I have that same model blower, it was given to me free about 2 years ago. It was missing the plug boot, air filter cover and all of the blower tubes. Those use Kawasaki 70cc engines and parts are a pain to find. Yours is missing the blower tubes and those are always difficult to acquire. Maybe you could get the carb rebuilt and get it running and sell it as a parts unit.


----------



## rarefish383 (Jan 19, 2020)

My friends dad was a mechanic and parts hoarder. He had a 60X90 garage packed with tractors and FEL’s. When he passed, John started cleaning up and tossed an old Stihl back pack blower out side. Weeds and vines eventually covered it up. A few years later we were cleaning up out side and uncovered it. It had weeds growing out of the foam in the pads. I pulled the starter and it pulled over with good felt compression.. he told me to take it but I figured it was too far gone with weeds growing out of it. Tossed it back on the scrap pile. A few years later a big Poplar fell across his back yard. I milled the log and cut up the wood for a guy at his work. Next time I came over the blower was gone. He said the guy that got the firewood took it. The guy found pads off another junker rebuilt the carb and it ran like new. I know that thing sat in weeds and the scrap pile, outside for ten years, and he resurrected it.


----------



## Matt_Ellerbee (Jan 19, 2020)

Saved this from dumpster at work, along with a br600. 600 was roached so I made the tube and trigger fit the husky. Gutted the muffler out. It’s no 600, and only marginally better than a handheld, but it does run nice.


----------



## Gaspowered (Jan 19, 2020)

I like that Uni air filter mod! I will have to try that sometime. I actually find trashed equipment all the time, that's the reason i'm on this site. I found a vintage Troy-Bilt "Mini" cultivator with a Tecumseh TC200 32cc 2-stroke, just sitting underneath a tarp near my house. Sitting next to it was a Bolens MTD/Ryobi BL410 31cc 2 stroke cultivator. They were both frozen solid and the Troy-Bilt was missing its fuel tank. I completely tore down the Troy and all it wasn't terribly corroded, all I did was dump some MMO down the cylinder and broke it free.
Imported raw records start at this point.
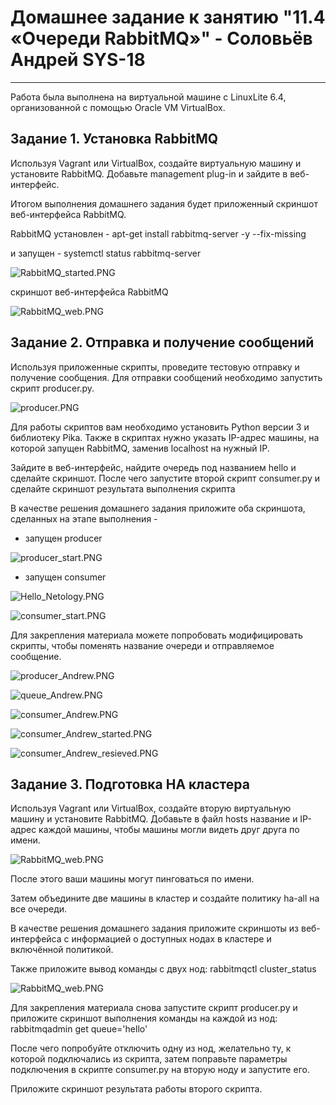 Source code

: 

# Домашнее задание к занятию "11.4 «Очереди RabbitMQ»" - Соловьёв Андрей SYS-18

---

Работа была выполнена на виртуальной машине с LinuxLite 6.4, организованной с помощью Oracle VM VirtualBox.



## Задание 1. Установка RabbitMQ

Используя Vagrant или VirtualBox, создайте виртуальную машину и установите RabbitMQ. Добавьте management plug-in и зайдите в веб-интерфейс.

Итогом выполнения домашнего задания будет приложенный скриншот веб-интерфейса RabbitMQ.

RabbitMQ установлен  -  apt-get install rabbitmq-server -y --fix-missing

и запущен - systemctl status rabbitmq-server


![RabbitMQ_started.PNG](https://github.com/Andrewsolo1969/11-4-hw/blob/master/img/RabbitMQ_started.PNG)


скриншот веб-интерфейса RabbitMQ


![RabbitMQ_web.PNG](https://github.com/Andrewsolo1969/11-4-hw/blob/master/img/RabbitMQ_web.PNG)


## Задание 2. Отправка и получение сообщений

Используя приложенные скрипты, проведите тестовую отправку и получение сообщения. Для отправки сообщений необходимо запустить скрипт producer.py.

![producer.PNG](https://github.com/Andrewsolo1969/11-4-hw/blob/master/img/producer.PNG)

Для работы скриптов вам необходимо установить Python версии 3 и библиотеку Pika. Также в скриптах нужно указать IP-адрес машины, на которой запущен RabbitMQ, заменив localhost на нужный IP.

Зайдите в веб-интерфейс, найдите очередь под названием hello и сделайте скриншот. После чего запустите второй скрипт consumer.py и сделайте скриншот результата выполнения скрипта

В качестве решения домашнего задания приложите оба скриншота, сделанных на этапе выполнения - 

- запущен producer

![producer_start.PNG](https://github.com/Andrewsolo1969/11-4-hw/blob/master/img/producer_start.PNG)

- запущен consumer

![Hello_Netology.PNG](https://github.com/Andrewsolo1969/11-4-hw/blob/master/img/Hello_Netology.PNG)

![consumer_start.PNG](https://github.com/Andrewsolo1969/11-4-hw/blob/master/img/consumer_start.PNG)


Для закрепления материала можете попробовать модифицировать скрипты, чтобы поменять название очереди и отправляемое сообщение.


![producer_Andrew.PNG](https://github.com/Andrewsolo1969/11-4-hw/blob/master/img/producer_Andrew.PNG)

![queue_Andrew.PNG](https://github.com/Andrewsolo1969/11-4-hw/blob/master/img/queue_Andrew.PNG)

![consumer_Andrew.PNG](https://github.com/Andrewsolo1969/11-4-hw/blob/master/img/consumer_Andrew.PNG)

![consumer_Andrew_started.PNG](https://github.com/Andrewsolo1969/11-4-hw/blob/master/img/consumer_Andrew_started.PNG)

![consumer_Andrew_resieved.PNG](https://github.com/Andrewsolo1969/11-4-hw/blob/master/img/consumer_Andrew_resieved.PNG)



## Задание 3. Подготовка HA кластера

Используя Vagrant или VirtualBox, создайте вторую виртуальную машину и установите RabbitMQ. Добавьте в файл hosts название и IP-адрес каждой машины, чтобы машины могли видеть друг друга по имени.


![RabbitMQ_web.PNG](https://github.com/Andrewsolo1969/11-4-hw/blob/master/img/RabbitMQ_web.PNG)


После этого ваши машины могут пинговаться по имени.

Затем объедините две машины в кластер и создайте политику ha-all на все очереди.

В качестве решения домашнего задания приложите скриншоты из веб-интерфейса с информацией о доступных нодах в кластере и включённой политикой.

Также приложите вывод команды с двух нод:  rabbitmqctl cluster_status


![RabbitMQ_web.PNG](https://github.com/Andrewsolo1969/11-4-hw/blob/master/img/RabbitMQ_web.PNG)


Для закрепления материала снова запустите скрипт producer.py и приложите скриншот выполнения команды на каждой из нод:  rabbitmqadmin get queue='hello'

После чего попробуйте отключить одну из нод, желательно ту, к которой подключались из скрипта, затем поправьте параметры подключения в скрипте consumer.py на вторую ноду и запустите его.

Приложите скриншот результата работы второго скрипта.














 
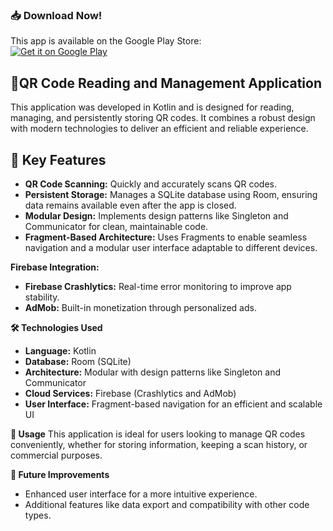 ### 📥 Download Now!  
This app is available on the Google Play Store:  
[![Get it on Google Play](https://upload.wikimedia.org/wikipedia/commons/7/78/Google_Play_Store_badge_EN.svg)](https://play.google.com/store/apps/details?id=com.gtrab.qrscanmaster)


## 📱QR Code Reading and Management Application
This application was developed in Kotlin and is designed for reading, managing, and persistently storing QR codes. It combines a robust design with modern technologies to deliver an efficient and reliable experience.

## 🚀 Key Features
-  **QR Code Scanning:** Quickly and accurately scans QR codes.
-  **Persistent Storage:** Manages a SQLite database using Room, ensuring data remains available even after the app is closed.
-  **Modular Design:** Implements design patterns like Singleton and Communicator for clean, maintainable code.
-  **Fragment-Based Architecture:** Uses Fragments to enable seamless navigation and a modular user interface adaptable to different devices.
 
**Firebase Integration:**

-  **Firebase Crashlytics:** Real-time error monitoring to improve app stability.
-  **AdMob:** Built-in monetization through personalized ads.

**🛠️ Technologies Used**

-  **Language:** Kotlin
-  **Database:** Room (SQLite)
-  **Architecture:** Modular with design patterns like Singleton and Communicator
-  **Cloud Services:** Firebase (Crashlytics and AdMob)
-  **User Interface:** Fragment-based navigation for an efficient and scalable UI

**📖 Usage**
This application is ideal for users looking to manage QR codes conveniently, whether for storing information, keeping a scan history, or commercial purposes.

**📂 Future Improvements**
-  Enhanced user interface for a more intuitive experience.
-  Additional features like data export and compatibility with other code types.
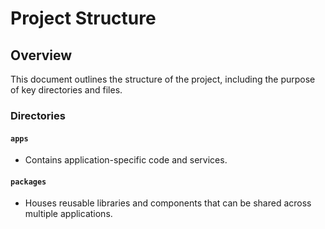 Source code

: # Project Structure

## Overview

This document outlines the structure of the project, 
including the purpose of key directories and files.

### **Directories**

#### **`apps`**

- Contains application-specific code and services.

#### **`packages`**

- Houses reusable libraries and components that can be shared across multiple applications.
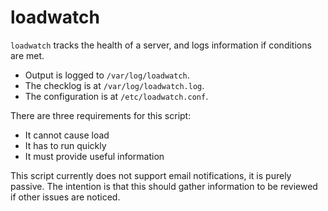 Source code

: # loadwatch
`loadwatch` tracks the health of a server, and logs information if conditions are met.

* Output is logged to `/var/log/loadwatch`.
* The checklog is at `/var/log/loadwatch.log`.
* The configuration is at `/etc/loadwatch.conf`.

There are three requirements for this script:

* It cannot cause load
* It has to run quickly
* It must provide useful information

This script currently does not support email notifications, it is purely passive.
The intention is that this should gather information to be reviewed if other issues are noticed.
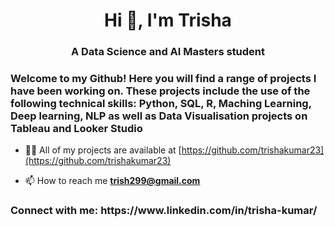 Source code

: <h1 align="center">Hi 👋, I'm Trisha</h1>
<h3 align="center">A Data Science and AI Masters student</h3>

<h3 align="left"> Welcome to my Github! Here you will find a range of projects I have been working on. These projects include the use of the following technical skills: Python, SQL, R, Maching Learning, Deep learning, NLP  as well as Data Visualisation projects on Tableau and Looker Studio</h3>

- 👨‍💻 All of my projects are available at [https://github.com/trishakumar23](https://github.com/trishakumar23)

- 📫 How to reach me **trish299@gmail.com**

<h3 align="left">Connect with me: https://www.linkedin.com/in/trisha-kumar/ </h3>
<p align="left">
</p>

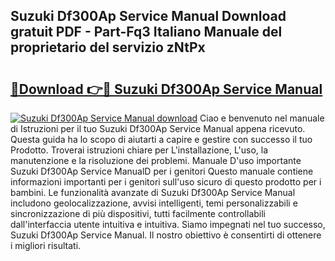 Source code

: ## Suzuki Df300Ap Service Manual Download gratuit PDF - Part-Fq3 Italiano Manuale del proprietario del servizio zNtPx

# <h2><a href="http://dfbdpm.blite.top/?on=Suzuki+Df300Ap+Service+Manual">🔗Download 👉🔴 Suzuki Df300Ap Service Manual</a></h2>

[![Suzuki Df300Ap Service Manual download](https://i.imgur.com/lujVjoI.png)](http://dfbdpm.blite.top/?on=Suzuki+Df300Ap+Service+Manual)
Ciao e benvenuto nel manuale di Istruzioni per il tuo Suzuki Df300Ap Service Manual appena ricevuto. Questa guida ha lo scopo di aiutarti a capire e gestire con successo il tuo Prodotto. Troverai istruzioni chiare per L'installazione, L'uso, la manutenzione e la risoluzione dei problemi. Manuale D'uso importante Suzuki Df300Ap Service ManualD per i genitori Questo manuale contiene informazioni importanti per i genitori sull'uso sicuro di questo prodotto per i bambini. Le funzionalità avanzate di Suzuki Df300Ap Service Manual includono geolocalizzazione, avvisi intelligenti, temi personalizzabili e sincronizzazione di più dispositivi, tutti facilmente controllabili dall'interfaccia utente intuitiva e intuitiva. Siamo impegnati nel tuo successo, Suzuki Df300Ap Service Manual. Il nostro obiettivo è consentirti di ottenere i migliori risultati.
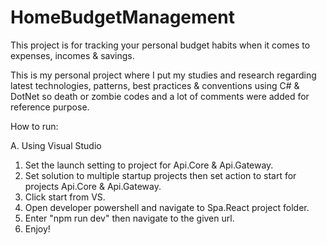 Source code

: # HomeBudgetManagement
This project is for tracking your personal budget habits when it comes to expenses, incomes & savings.

This is my personal project where I put my studies and research regarding latest technologies, patterns, best practices & conventions using C# & DotNet
so death or zombie codes and a lot of comments were added for reference purpose.

How to run:

A. Using Visual Studio
  1. Set the launch setting  to project for Api.Core & Api.Gateway.
  2. Set solution to multiple startup projects then set action to start for projects
     Api.Core & Api.Gateway.
  3. Click start from VS.
  4. Open developer powershell and navigate to Spa.React project folder.
  5. Enter "npm run dev" then navigate to the given url.
  6. Enjoy!

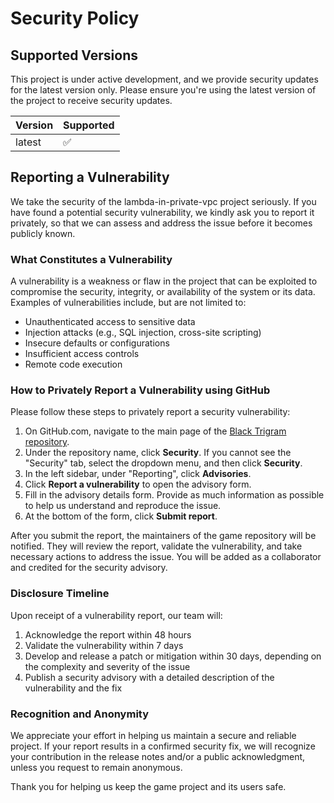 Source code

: # Security Policy

## Supported Versions

This project is under active development, and we provide security updates for the latest version only. Please ensure you're using the latest version of the project to receive security updates.

| Version | Supported          |
| ------- | ------------------ |
| latest  | :white_check_mark: |

## Reporting a Vulnerability

We take the security of the lambda-in-private-vpc project seriously. If you have found a potential security vulnerability, we kindly ask you to report it privately, so that we can assess and address the issue before it becomes publicly known.

### What Constitutes a Vulnerability

A vulnerability is a weakness or flaw in the project that can be exploited to compromise the security, integrity, or availability of the system or its data. Examples of vulnerabilities include, but are not limited to:

- Unauthenticated access to sensitive data
- Injection attacks (e.g., SQL injection, cross-site scripting)
- Insecure defaults or configurations
- Insufficient access controls
- Remote code execution

### How to Privately Report a Vulnerability using GitHub

Please follow these steps to privately report a security vulnerability:

1. On GitHub.com, navigate to the main page of the [Black Trigram repository](https://github.com/Hack23/blacktrigram).
2. Under the repository name, click **Security**. If you cannot see the "Security" tab, select the dropdown menu, and then click **Security**.
3. In the left sidebar, under "Reporting", click **Advisories**.
4. Click **Report a vulnerability** to open the advisory form.
5. Fill in the advisory details form. Provide as much information as possible to help us understand and reproduce the issue.
6. At the bottom of the form, click **Submit report**.

After you submit the report, the maintainers of the game repository will be notified. They will review the report, validate the vulnerability, and take necessary actions to address the issue. You will be added as a collaborator and credited for the security advisory.

### Disclosure Timeline

Upon receipt of a vulnerability report, our team will:

1. Acknowledge the report within 48 hours
2. Validate the vulnerability within 7 days
3. Develop and release a patch or mitigation within 30 days, depending on the complexity and severity of the issue
4. Publish a security advisory with a detailed description of the vulnerability and the fix

### Recognition and Anonymity

We appreciate your effort in helping us maintain a secure and reliable project. If your report results in a confirmed security fix, we will recognize your contribution in the release notes and/or a public acknowledgment, unless you request to remain anonymous.

Thank you for helping us keep the game project and its users safe.
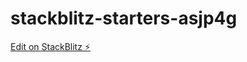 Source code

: # stackblitz-starters-asjp4g

[Edit on StackBlitz ⚡️](https://stackblitz.com/edit/stackblitz-starters-asjp4g)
I did disassemble it though to run everything on the wire wheel. The tank was missing, and believe it or not, I found it buried in the mud about 3 feet from where it lied. I opened it up, and I'll tell you, I get old equipment running all the time, maybe stuff that's sat for 20+ years, and I have NEVER smelled stale fuel like this before. It was so bad I had to take it outside and flush it out. Turns out it was still an okay tank that would hold, so there was 40 bucks I didn't have to spend. The carb was there too, and this thing was a major PITA. It was one of those small Tillotson HU series that are similar to modern Walbro WT carbs, and made made it strange was that it had a "sail governor" to monitor the RPMs, like the ones you see on Briggs engines mounted on generators and air compressors. Had to buy all the tiny little meticulous springs for that. Rebuilt that funky carb, new fuel line and plug, and off it went! The Bolens was extremely corroded, so bad that it rotted out a hole in the crankcase. Same story as the Troy, I got it running too, but I ended up replacing the engine with a Craftsman 31cc Brushcutter engine. Both of these were apparently bought at a yard sale probably 17 years ago, and they just sat there, and I never noticed them. There's free junk everywhere! Try to grab as much of it as you can!


----------



## Justin Taylor (Jan 19, 2020)

Matt_Ellerbee said:


> Saved this from dumpster at work, along with a br600. 600 was roached so I made the tube and trigger fit the husky. Gutted the muffler out. It’s no 600, and only marginally better than a handheld, but it does run nice.


 still got the broken 600?


----------



## Matt_Ellerbee (Jan 20, 2020)

Justin Taylor said:


> still got the broken 600?



Yes.


----------